# What is this called, why does it happen, and how do I get rid of it?



## AtomicAgeZombie (May 2, 2012)

It's the rings around the light. Shouldn't there be a smoother transition from light to dark? The screenshot is from Insidious Chapter 2.


----------



## michael tlv (Jun 23, 2009)

Greetings

Called lack of bit depth. Not enough steps to transition from light to dark. Sets that do 10 bit or 12 bit video processing may show this better.

regards


----------



## AtomicAgeZombie (May 2, 2012)

Michael,

Are there any settings that can improve this, or is it all hardware based?


----------



## michael tlv (Jun 23, 2009)

Greetings

Sometimes a better BD player my do a better job. But the TV has to be up to the task too.

REgards


----------



## flamingeye (Apr 2, 2008)

I notated stuff like that on my Westinghouse LED TV my Panasonic plasma TV does a better job with stuff like that I'm not sure if all LED TVs do this but mine sure does , but then again I have a cheap Blu-ray player on the LED TV


----------



## AtomicAgeZombie (May 2, 2012)

Is there a way to check the bit depth of the TV?


----------



## michael tlv (Jun 23, 2009)

Greetings

Not surprising on a cheap TV. Samsung was already touting 1 billion shades 4 or 5 years back at CES.

regards


----------



## michael tlv (Jun 23, 2009)

Greetings

Usually throw up a ramp grayscale pattern. Black to white ... not in steps of 5% ... but a smooth transition. But then nothing you can do about it either.

regards


----------



## AtomicAgeZombie (May 2, 2012)

I wanted to use the smooth scale to see what it would look like. I saved the test from here onto a USB, and put it directly into the TV.
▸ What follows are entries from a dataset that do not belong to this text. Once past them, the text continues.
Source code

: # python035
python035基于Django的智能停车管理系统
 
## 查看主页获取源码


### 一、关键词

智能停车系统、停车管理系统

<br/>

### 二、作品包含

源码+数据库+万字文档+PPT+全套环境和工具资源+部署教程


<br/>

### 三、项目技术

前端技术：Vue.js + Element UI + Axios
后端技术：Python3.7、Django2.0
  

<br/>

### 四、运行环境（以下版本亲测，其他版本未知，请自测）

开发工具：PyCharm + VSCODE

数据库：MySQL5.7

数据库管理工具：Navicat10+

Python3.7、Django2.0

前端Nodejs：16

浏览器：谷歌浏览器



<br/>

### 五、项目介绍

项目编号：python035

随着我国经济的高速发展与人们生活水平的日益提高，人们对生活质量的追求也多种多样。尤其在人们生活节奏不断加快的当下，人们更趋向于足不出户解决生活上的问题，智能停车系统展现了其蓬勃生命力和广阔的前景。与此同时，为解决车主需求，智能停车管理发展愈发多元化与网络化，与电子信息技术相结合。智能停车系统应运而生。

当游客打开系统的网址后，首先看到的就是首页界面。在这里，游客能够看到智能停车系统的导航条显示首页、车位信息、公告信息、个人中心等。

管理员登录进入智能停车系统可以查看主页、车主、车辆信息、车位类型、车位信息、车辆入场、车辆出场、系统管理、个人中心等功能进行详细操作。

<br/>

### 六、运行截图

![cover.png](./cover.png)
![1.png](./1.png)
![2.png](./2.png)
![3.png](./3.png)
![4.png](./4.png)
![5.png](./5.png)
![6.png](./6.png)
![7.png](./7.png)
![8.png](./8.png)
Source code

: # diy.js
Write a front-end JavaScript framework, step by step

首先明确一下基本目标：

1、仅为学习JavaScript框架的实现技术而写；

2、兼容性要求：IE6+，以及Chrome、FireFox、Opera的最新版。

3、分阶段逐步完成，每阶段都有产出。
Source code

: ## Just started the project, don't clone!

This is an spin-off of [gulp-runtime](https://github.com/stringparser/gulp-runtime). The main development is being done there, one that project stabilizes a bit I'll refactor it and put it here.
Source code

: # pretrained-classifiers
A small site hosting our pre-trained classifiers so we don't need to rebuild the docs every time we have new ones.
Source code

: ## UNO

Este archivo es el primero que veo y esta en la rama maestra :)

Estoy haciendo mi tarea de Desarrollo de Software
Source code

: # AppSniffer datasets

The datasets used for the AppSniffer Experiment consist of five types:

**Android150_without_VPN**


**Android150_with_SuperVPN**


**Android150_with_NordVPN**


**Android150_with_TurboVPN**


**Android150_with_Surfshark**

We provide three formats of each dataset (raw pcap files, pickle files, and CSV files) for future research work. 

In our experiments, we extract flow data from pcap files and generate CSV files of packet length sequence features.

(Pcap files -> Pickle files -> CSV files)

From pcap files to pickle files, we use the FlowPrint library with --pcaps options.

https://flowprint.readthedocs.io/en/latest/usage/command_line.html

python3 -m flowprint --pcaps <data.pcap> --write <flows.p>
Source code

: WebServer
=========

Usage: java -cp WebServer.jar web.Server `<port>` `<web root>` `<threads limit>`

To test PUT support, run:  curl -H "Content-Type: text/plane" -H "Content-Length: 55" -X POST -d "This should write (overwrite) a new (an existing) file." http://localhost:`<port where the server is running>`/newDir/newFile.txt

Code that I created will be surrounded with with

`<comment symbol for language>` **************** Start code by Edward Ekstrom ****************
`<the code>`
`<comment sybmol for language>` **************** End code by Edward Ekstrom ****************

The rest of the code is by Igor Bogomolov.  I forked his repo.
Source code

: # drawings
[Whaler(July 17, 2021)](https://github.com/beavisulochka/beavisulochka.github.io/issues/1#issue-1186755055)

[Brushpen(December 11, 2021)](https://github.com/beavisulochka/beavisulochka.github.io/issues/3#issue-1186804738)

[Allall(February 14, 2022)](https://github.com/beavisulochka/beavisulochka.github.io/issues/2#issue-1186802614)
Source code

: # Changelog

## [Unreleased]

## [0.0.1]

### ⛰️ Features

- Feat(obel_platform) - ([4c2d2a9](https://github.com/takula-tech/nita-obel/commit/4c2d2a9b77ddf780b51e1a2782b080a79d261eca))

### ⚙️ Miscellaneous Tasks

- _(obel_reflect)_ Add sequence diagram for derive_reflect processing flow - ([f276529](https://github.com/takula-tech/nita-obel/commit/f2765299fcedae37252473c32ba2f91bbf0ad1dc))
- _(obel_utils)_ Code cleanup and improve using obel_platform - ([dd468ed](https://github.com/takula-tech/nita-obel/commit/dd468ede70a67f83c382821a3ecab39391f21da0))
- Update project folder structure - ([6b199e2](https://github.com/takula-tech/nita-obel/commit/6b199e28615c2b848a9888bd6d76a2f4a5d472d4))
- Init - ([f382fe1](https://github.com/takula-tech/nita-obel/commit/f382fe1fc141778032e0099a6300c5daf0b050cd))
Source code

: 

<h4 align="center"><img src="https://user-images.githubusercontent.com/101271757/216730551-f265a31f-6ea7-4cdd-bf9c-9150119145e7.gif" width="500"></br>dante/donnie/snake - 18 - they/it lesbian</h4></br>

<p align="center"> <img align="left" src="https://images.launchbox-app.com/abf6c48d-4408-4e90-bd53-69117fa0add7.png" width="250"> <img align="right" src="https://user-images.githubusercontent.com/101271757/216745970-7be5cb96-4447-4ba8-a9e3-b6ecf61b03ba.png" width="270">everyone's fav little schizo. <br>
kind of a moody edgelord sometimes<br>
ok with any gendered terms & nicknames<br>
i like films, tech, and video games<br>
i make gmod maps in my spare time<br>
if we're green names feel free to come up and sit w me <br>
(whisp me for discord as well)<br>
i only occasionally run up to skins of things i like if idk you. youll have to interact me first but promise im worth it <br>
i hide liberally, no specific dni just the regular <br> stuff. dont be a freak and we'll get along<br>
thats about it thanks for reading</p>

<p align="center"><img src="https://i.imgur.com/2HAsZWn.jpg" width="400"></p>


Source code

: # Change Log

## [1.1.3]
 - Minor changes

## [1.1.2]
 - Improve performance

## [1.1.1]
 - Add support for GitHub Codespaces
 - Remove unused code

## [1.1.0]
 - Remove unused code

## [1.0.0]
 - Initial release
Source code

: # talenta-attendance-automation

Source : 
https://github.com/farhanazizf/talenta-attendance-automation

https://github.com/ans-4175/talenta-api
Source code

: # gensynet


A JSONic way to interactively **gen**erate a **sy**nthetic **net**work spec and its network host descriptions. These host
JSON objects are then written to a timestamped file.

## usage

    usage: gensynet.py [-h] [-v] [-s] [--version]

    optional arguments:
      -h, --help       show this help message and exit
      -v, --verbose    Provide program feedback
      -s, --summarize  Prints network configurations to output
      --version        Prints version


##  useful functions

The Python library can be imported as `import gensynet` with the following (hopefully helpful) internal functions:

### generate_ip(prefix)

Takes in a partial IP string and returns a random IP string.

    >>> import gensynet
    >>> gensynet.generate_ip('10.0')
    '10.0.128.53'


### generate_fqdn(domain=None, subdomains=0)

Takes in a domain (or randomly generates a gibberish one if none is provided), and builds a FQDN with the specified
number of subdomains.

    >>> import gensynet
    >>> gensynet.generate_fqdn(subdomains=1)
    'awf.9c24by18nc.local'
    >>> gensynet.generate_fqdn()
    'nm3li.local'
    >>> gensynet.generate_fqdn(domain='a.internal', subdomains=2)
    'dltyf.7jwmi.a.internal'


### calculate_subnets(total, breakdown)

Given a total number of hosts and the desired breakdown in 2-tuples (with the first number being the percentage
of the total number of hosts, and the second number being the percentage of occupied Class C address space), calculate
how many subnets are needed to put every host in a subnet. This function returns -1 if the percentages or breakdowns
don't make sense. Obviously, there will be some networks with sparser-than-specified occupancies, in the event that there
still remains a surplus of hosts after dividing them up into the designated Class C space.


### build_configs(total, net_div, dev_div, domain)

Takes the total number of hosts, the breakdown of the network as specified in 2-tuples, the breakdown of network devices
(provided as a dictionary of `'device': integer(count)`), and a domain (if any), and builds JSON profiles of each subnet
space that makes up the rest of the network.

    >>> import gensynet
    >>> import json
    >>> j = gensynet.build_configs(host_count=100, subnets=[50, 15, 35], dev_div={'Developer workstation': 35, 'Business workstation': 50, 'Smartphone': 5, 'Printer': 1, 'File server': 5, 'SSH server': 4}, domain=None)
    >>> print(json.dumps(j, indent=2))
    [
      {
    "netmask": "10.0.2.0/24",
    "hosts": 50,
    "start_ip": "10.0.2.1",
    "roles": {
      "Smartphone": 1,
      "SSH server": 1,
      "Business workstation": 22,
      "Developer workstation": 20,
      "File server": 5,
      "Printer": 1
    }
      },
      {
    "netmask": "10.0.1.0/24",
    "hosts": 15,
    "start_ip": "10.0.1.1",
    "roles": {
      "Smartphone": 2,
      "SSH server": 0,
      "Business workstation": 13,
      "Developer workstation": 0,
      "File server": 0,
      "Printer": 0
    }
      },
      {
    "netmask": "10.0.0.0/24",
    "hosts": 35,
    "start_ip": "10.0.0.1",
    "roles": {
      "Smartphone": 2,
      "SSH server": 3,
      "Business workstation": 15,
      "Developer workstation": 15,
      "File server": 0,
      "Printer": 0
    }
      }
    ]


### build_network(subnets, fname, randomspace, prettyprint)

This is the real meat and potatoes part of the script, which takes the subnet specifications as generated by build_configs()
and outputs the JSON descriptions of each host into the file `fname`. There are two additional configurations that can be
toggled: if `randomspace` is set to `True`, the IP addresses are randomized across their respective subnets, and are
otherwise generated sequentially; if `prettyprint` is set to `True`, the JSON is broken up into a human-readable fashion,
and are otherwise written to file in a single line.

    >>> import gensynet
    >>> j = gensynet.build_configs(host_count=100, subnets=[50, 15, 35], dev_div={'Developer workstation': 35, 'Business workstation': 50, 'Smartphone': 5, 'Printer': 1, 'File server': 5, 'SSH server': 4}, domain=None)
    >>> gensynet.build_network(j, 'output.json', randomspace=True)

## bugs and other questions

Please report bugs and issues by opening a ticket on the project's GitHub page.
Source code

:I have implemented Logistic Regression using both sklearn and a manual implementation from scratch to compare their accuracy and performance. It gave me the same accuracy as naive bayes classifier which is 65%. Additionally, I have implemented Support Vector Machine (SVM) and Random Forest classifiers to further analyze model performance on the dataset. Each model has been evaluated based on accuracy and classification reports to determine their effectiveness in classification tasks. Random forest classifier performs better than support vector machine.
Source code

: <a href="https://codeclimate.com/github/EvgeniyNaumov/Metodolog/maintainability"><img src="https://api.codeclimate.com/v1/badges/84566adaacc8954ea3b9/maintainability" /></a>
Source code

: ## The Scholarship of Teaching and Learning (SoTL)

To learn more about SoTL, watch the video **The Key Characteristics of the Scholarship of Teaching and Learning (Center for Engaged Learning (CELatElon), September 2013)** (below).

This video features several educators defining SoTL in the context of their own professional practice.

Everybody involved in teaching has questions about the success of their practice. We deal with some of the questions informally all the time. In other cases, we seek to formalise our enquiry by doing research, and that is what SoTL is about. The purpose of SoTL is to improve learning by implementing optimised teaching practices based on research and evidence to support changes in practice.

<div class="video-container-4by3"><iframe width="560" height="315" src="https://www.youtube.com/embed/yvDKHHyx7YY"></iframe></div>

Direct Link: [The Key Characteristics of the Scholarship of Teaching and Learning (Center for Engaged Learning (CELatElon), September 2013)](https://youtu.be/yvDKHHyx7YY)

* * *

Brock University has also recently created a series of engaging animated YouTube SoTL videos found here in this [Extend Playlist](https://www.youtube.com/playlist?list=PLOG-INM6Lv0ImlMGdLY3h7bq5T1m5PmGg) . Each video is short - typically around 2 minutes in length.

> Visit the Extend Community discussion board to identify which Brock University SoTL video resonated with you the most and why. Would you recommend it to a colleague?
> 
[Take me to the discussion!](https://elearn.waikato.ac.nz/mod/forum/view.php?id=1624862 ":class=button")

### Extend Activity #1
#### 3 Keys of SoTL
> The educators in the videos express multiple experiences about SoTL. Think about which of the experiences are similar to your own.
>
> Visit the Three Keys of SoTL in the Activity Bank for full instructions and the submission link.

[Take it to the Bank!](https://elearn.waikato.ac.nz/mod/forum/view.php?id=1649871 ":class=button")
I took a quick shot with my phone, so forgive the quality, but if you can zoom in on the pic, you will see vertical gray lines in the whitest parts.


----------



## tbaudoin (Mar 19, 2012)

michael tlv said:


> Greetings
> 
> Usually throw up a ramp grayscale pattern. Black to white ... not in steps of 5% ... but a smooth transition. But then nothing you can do about it either.
> 
> regards


Just a general question: looking at bit depth changes. Here's a thing I haven't tried yet.

-Put up a smooth ramp
-verify 8bit output from signal generator, observe ramp
-change to 12-bit (or whatever might be supported in system), observe ramp. 

What might one suspect if there were something amiss? I'm thinking of a Sony that has SBM. It hypothetically, I suppose can process 12-bits. I'm trying to figure out a way to test it without making it into a science project. BTW, the picture looks great as it is. It's really more about other displays I may encounter and how to tell if the system can be set-up better. I basically looking for a method that helps figure out the bit-depth both supported and verified as better or worse.

Thanks...


----------